Data items
[Start of section]

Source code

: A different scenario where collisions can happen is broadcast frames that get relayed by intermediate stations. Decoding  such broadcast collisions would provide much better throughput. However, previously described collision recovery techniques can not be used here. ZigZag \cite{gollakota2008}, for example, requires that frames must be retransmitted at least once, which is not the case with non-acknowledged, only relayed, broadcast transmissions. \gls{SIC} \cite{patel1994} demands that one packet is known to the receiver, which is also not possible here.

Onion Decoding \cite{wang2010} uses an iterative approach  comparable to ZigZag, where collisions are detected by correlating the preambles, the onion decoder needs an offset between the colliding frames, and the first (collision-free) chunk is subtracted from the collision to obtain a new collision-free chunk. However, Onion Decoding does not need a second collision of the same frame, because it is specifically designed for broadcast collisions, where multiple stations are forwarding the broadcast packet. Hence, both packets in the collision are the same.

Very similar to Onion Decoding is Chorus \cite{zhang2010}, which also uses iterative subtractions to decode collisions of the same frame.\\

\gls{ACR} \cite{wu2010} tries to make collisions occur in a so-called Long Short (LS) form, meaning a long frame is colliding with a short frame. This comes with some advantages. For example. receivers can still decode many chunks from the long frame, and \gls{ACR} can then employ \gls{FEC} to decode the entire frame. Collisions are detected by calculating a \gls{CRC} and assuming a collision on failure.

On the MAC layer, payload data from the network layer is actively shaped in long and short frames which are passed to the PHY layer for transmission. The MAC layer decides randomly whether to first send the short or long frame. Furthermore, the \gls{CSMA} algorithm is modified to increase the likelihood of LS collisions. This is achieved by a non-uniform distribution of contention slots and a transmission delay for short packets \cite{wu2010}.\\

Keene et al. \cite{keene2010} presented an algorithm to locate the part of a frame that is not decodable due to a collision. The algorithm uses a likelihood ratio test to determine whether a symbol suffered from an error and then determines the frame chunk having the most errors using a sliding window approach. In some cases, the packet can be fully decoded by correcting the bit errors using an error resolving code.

[End of section]
[Start of section]

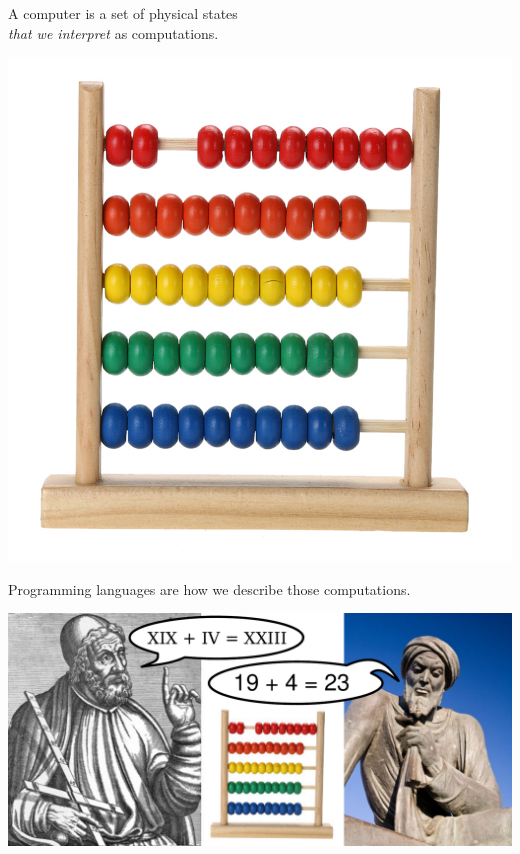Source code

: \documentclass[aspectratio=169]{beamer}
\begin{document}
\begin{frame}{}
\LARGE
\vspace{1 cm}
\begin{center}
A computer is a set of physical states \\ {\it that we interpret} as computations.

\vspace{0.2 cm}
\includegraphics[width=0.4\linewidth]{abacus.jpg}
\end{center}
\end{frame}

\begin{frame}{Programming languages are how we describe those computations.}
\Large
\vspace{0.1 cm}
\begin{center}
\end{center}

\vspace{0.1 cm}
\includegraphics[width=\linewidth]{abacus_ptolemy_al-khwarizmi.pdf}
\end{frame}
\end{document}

[End of section]

**TASK REQUIREMENTS**
Filter the data for the string "whether" and copy every line that has it.

**WRITTEN ANSWER**
On the MAC layer, payload data from the network layer is actively shaped in long and short frames which are passed to the PHY layer for transmission. The MAC layer decides randomly whether to first send the short or long frame. Furthermore, the \gls{CSMA} algorithm is modified to increase the likelihood of LS collisions. This is achieved by a non-uniform distribution of contention slots and a transmission delay for short packets \cite{wu2010}.\\
Keene et al. \cite{keene2010} presented an algorithm to locate the part of a frame that is not decodable due to a collision. The algorithm uses a likelihood ratio test to determine whether a symbol suffered from an error and then determines the frame chunk having the most errors using a sliding window approach. In some cases, the packet can be fully decoded by correcting the bit errors using an error resolving code.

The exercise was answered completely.